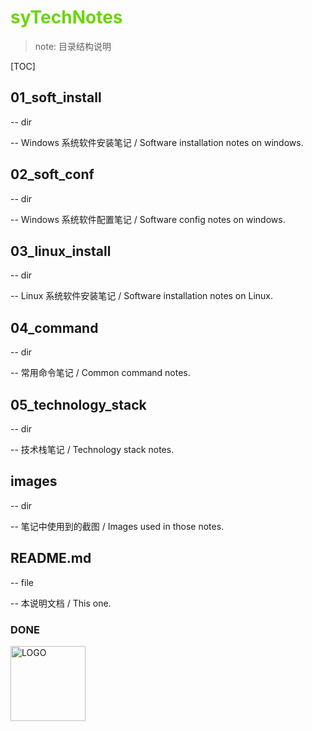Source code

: # <font color=#69D600>syTechNotes </font>

> note: 目录结构说明

[TOC]

## 01_soft_install

-- dir

-- Windows 系统软件安装笔记 / Software installation notes on windows.



## 02_soft_conf

-- dir

-- Windows 系统软件配置笔记 / Software config notes on windows.



## 03_linux_install

-- dir

-- Linux 系统软件安装笔记 / Software installation notes on Linux.



## 04_command

-- dir

-- 常用命令笔记 / Common command notes.



## 05_technology_stack

-- dir

-- 技术栈笔记 / Technology stack notes.



## images

-- dir

-- 笔记中使用到的截图 / Images used in those notes.



## README.md

-- file

-- 本说明文档 / This one.







### DONE



<img src="./images/logo/logo-center.svg" alt="LOGO" title="songye" style="width:120px; height:auto;" /> 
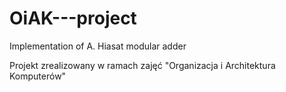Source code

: # OiAK---project
Implementation of A. Hiasat modular adder

Projekt zrealizowany w ramach zajęć "Organizacja i Architektura Komputerów"
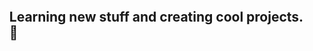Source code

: <div id="user-content-toc">
  <ul>
    <summary><h2 style="display: inline-block;">Learning new stuff and creating cool projects. 🚀</h2></summary>
  </ul>
</div>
——
▶ [Task directions]: Could the material above be given again in full and exactly, with its pictures left out?

▶ [Exercise answer]:
Source code

: # <font color=#69D600>syTechNotes </font>

> note: 目录结构说明

[TOC]

## 01_soft_install

-- dir

-- Windows 系统软件安装笔记 / Software installation notes on windows.



## 02_soft_conf

-- dir

-- Windows 系统软件配置笔记 / Software config notes on windows.



## 03_linux_install

-- dir

-- Linux 系统软件安装笔记 / Software installation notes on Linux.



## 04_command

-- dir

-- 常用命令笔记 / Common command notes.



## 05_technology_stack

-- dir

-- 技术栈笔记 / Technology stack notes.



## images

-- dir

-- 笔记中使用到的截图 / Images used in those notes.



## README.md

-- file

-- 本说明文档 / This one.







### DONE



<img src="./images/logo/logo-center.svg" alt="LOGO" title="songye" style="width:120px; height:auto;" /> 
Source code

: # OiAK---project
Implementation of A. Hiasat modular adder

Projekt zrealizowany w ramach zajęć "Organizacja i Architektura Komputerów"
Source code

: <div id="user-content-toc">
  <ul>
    <summary><h2 style="display: inline-block;">Learning new stuff and creating cool projects. 🚀</h2></summary>
  </ul>
</div>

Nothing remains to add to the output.